We need to collectively take a stand against the mainstream media’s coverage. It is one thing to see Ma’lik Richmond’s father plead for leniency for his son – again, regardless of the severity of the charges – but why is CNN so saddened by the sentence? Why is the most prominent news outlet in the country taking sides in a criminal trial – showing empathy with the rapists? Sex offenders never had it easy in the nation, from a difficult place in the prison system to the lifelong stigma from the registry. In the Steubenville case however, CNN, hardly mentioning that a minor had been repeatedly hang raped and forced to watch videos of her ordeal, lamented that the rapists’ lives were “ruined” while they showed “so much promise”. And here we all thought that we as a society were sufficiently evolved to assume that criminals were not “full of promise”, were in fact not contributing much to society, and were usually removed from it. Only The Guardian, a foreign news outlet, expressed how appalling and toxic was CNN’s response. Not only were those two young men coming from privileged backgrounds, but they have also consistently benefited from privileged treatment, from their coach trying to stop them from being indicted to a judge not so inclined to charge them as adults. Now that the whole country knows about their names, their families, where they live and the sordid details of what they have done, they don’t even feel the pressure of the media to accept their sentence, but not even from their community either. If anything, Mays and Richmond have been shielded from any harm or harassment that usually befalls sex offenders, and they had the gall to cry and feel sorry for themselves.
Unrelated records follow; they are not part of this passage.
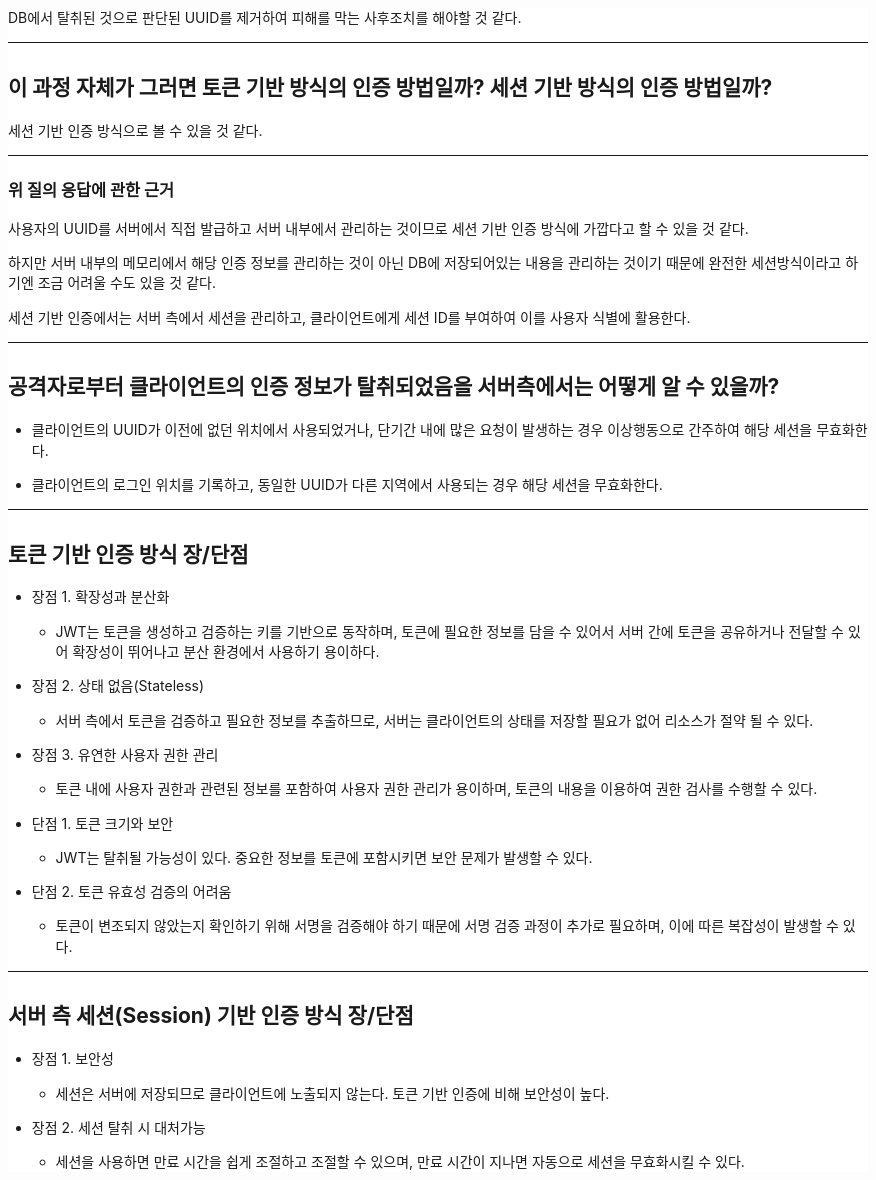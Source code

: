 DB에서 탈취된 것으로 판단된 UUID를 제거하여 피해를 막는 사후조치를 해야할 것 같다.

---

## 이 과정 자체가 그러면 토큰 기반 방식의 인증 방법일까? 세션 기반 방식의 인증 방법일까?

세션 기반 인증 방식으로 볼 수 있을 것 같다.

---

### 위 질의 응답에 관한 근거

사용자의 UUID를 서버에서 직접 발급하고 서버 내부에서 관리하는 것이므로 세션 기반 인증 방식에 가깝다고 할 수 있을 것 같다.

하지만 서버 내부의 메모리에서 해당 인증 정보를 관리하는 것이 아닌 DB에 저장되어있는 내용을 관리하는 것이기 때문에 완전한 세션방식이라고 하기엔 조금 어려울 수도 있을 것 같다.

세션 기반 인증에서는 서버 측에서 세션을 관리하고, 클라이언트에게 세션 ID를 부여하여 이를 사용자 식별에 활용한다.

---

## 공격자로부터 클라이언트의 인증 정보가 탈취되었음을 서버측에서는 어떻게 알 수 있을까?

- 클라이언트의 UUID가 이전에 없던 위치에서 사용되었거나, 단기간 내에 많은 요청이 발생하는 경우 이상행동으로 간주하여 해당 세션을 무효화한다.

- 클라이언트의 로그인 위치를 기록하고, 동일한 UUID가 다른 지역에서 사용되는 경우 해당 세션을 무효화한다.

---

## 토큰 기반 인증 방식 장/단점

- 장점 1. 확장성과 분산화
    - JWT는 토큰을 생성하고 검증하는 키를 기반으로 동작하며, 토큰에 필요한 정보를 담을 수 있어서 서버 간에 토큰을 공유하거나 전달할 수 있어 확장성이 뛰어나고 분산 환경에서 사용하기 용이하다.

- 장점 2. 상태 없음(Stateless)
    - 서버 측에서 토큰을 검증하고 필요한 정보를 추출하므로, 서버는 클라이언트의 상태를 저장할 필요가 없어 리소스가 절약 될 수 있다.

- 장점 3. 유연한 사용자 권한 관리
    - 토큰 내에 사용자 권한과 관련된 정보를 포함하여 사용자 권한 관리가 용이하며, 토큰의 내용을 이용하여 권한 검사를 수행할 수 있다.

- 단점 1. 토큰 크기와 보안
    - JWT는 탈취될 가능성이 있다. 중요한 정보를 토큰에 포함시키면 보안 문제가 발생할 수 있다.

- 단점 2. 토큰 유효성 검증의 어려움
    - 토큰이 변조되지 않았는지 확인하기 위해 서명을 검증해야 하기 때문에 서명 검증 과정이 추가로 필요하며, 이에 따른 복잡성이 발생할 수 있다.

---

## 서버 측 세션(Session) 기반 인증 방식 장/단점

- 장점 1. 보안성
    - 세션은 서버에 저장되므로 클라이언트에 노출되지 않는다. 토큰 기반 인증에 비해 보안성이 높다.

- 장점 2. 세션 탈취 시 대처가능
    - 세션을 사용하면 만료 시간을 쉽게 조절하고 조절할 수 있으며, 만료 시간이 지나면 자동으로 세션을 무효화시킬 수 있다.
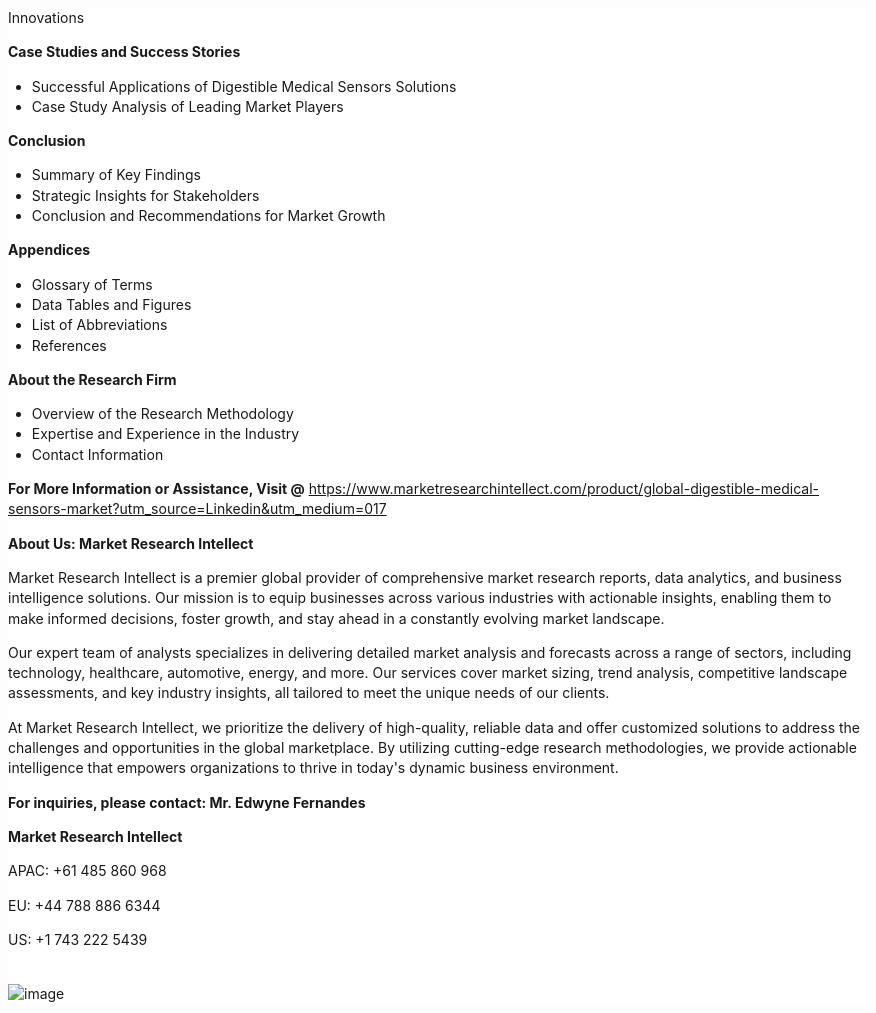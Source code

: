 Innovations</li></ul><p><strong>Case Studies and Success Stories</strong></p><ul><li>Successful Applications of Digestible Medical Sensors Solutions</li><li>Case Study Analysis of Leading Market Players</li></ul><p><strong>Conclusion</strong></p><ul><li>Summary of Key Findings</li><li>Strategic Insights for Stakeholders</li><li>Conclusion and Recommendations for Market Growth</li></ul><p><strong>Appendices</strong></p><ul><li>Glossary of Terms</li><li>Data Tables and Figures</li><li>List of Abbreviations</li><li>References</li></ul><p><strong>About the Research Firm</strong></p><ul><li>Overview of the Research Methodology</li><li>Expertise and Experience in the Industry</li><li>Contact Information</li></ul></div><div class="article-main__content" data-test-id="publishing-text-block"><p><span class="font-[700]"><strong>For More Information or Assistance, Visit @</strong>&nbsp;<a href="https://www.marketresearchintellect.com/product/global-digestible-medical-sensors-market?utm_source=Linkedin&utm_medium=017">https://www.marketresearchintellect.com/product/global-digestible-medical-sensors-market?utm_source=Linkedin&utm_medium=017</a></span></p><p><strong>About Us: Market Research Intellect</strong></p><p>Market Research Intellect is a premier global provider of comprehensive market research reports, data analytics, and business intelligence solutions. Our mission is to equip businesses across various industries with actionable insights, enabling them to make informed decisions, foster growth, and stay ahead in a constantly evolving market landscape.</p><p>Our expert team of analysts specializes in delivering detailed market analysis and forecasts across a range of sectors, including technology, healthcare, automotive, energy, and more. Our services cover market sizing, trend analysis, competitive landscape assessments, and key industry insights, all tailored to meet the unique needs of our clients.</p><p>At Market Research Intellect, we prioritize the delivery of high-quality, reliable data and offer customized solutions to address the challenges and opportunities in the global marketplace. By utilizing cutting-edge research methodologies, we provide actionable intelligence that empowers organizations to thrive in today's dynamic business environment.</p><p><strong>For inquiries, please contact: Mr. Edwyne Fernandes</strong></p><p><strong>Market Research Intellect</strong></p><p>APAC: +61 485 860 968</p><p>EU: +44 788 886 6344</p><p>US: +1 743 222 5439</p></div><div class="article-main__content" data-test-id="publishing-text-block">&nbsp;</div>
![image](https://github.com/user-attachments/assets/2927f64c-0990-4848-905c-532b5b966a87)

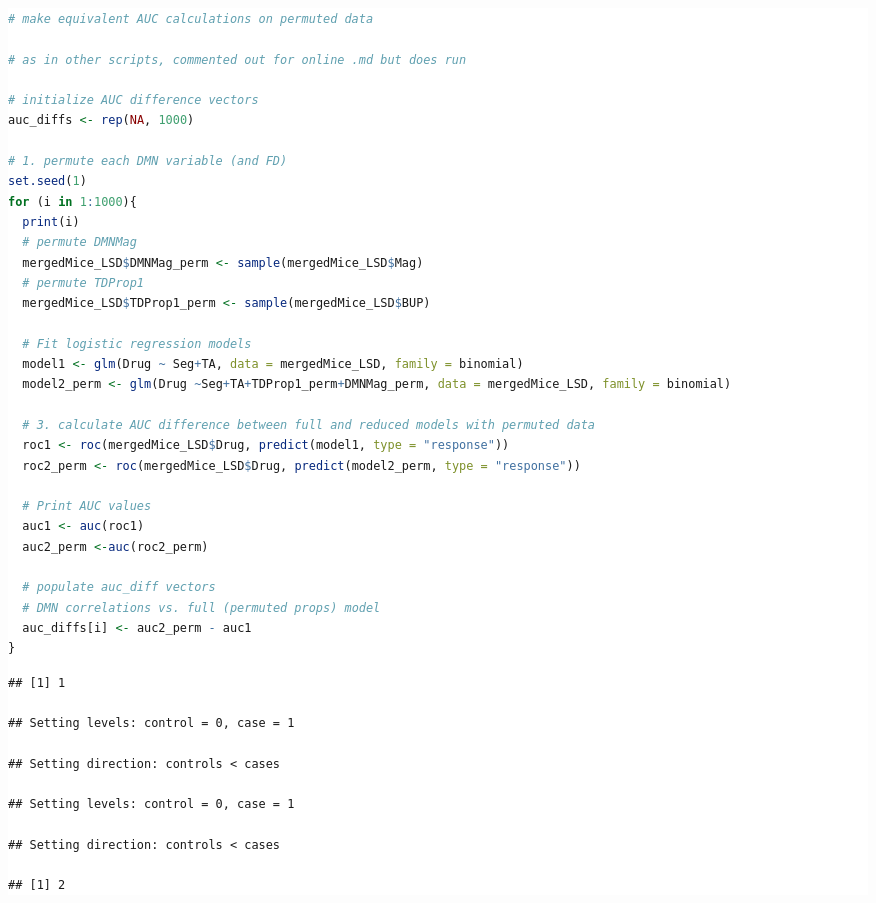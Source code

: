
 ``` r
# make equivalent AUC calculations on permuted data

# as in other scripts, commented out for online .md but does run

# initialize AUC difference vectors
auc_diffs <- rep(NA, 1000)

# 1. permute each DMN variable (and FD)
set.seed(1)
for (i in 1:1000){
  print(i)
  # permute DMNMag
  mergedMice_LSD$DMNMag_perm <- sample(mergedMice_LSD$Mag)
  # permute TDProp1
  mergedMice_LSD$TDProp1_perm <- sample(mergedMice_LSD$BUP)
 
  # Fit logistic regression models
  model1 <- glm(Drug ~ Seg+TA, data = mergedMice_LSD, family = binomial)
  model2_perm <- glm(Drug ~Seg+TA+TDProp1_perm+DMNMag_perm, data = mergedMice_LSD, family = binomial)
    
  # 3. calculate AUC difference between full and reduced models with permuted data
  roc1 <- roc(mergedMice_LSD$Drug, predict(model1, type = "response"))
  roc2_perm <- roc(mergedMice_LSD$Drug, predict(model2_perm, type = "response"))
  
  # Print AUC values
  auc1 <- auc(roc1)
  auc2_perm <-auc(roc2_perm)

  # populate auc_diff vectors
  # DMN correlations vs. full (permuted props) model
  auc_diffs[i] <- auc2_perm - auc1
}
```

    ## [1] 1

    ## Setting levels: control = 0, case = 1

    ## Setting direction: controls < cases

    ## Setting levels: control = 0, case = 1

    ## Setting direction: controls < cases

    ## [1] 2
It is also important to mention that, while defendants’ names are usually released after indictment, the victim, underage, is protected from any coverage. However, several news outlets broadcasted her full name in their coverage, only to take it down later once it was revealed that Jane doe was receiving death threats from the Steubenville community. Finally, with cooperation with local law enforcement, two teenagers were arrested for issuing the threats – on both Facebook and Twitter – and the Attorney General said the following:
“Freedom of speech is fine, First Amendment is wonderful. But these two individuals crossed the line. You cannot, under Ohio law, threaten to kill someone. We’re not gonna tolerate it and we’re not gonna put up with it. (…) Imagine going through a rape and then having to see things on the internet that are totally obnoxious. Now, not only that but she is threatened and her life is threatened.”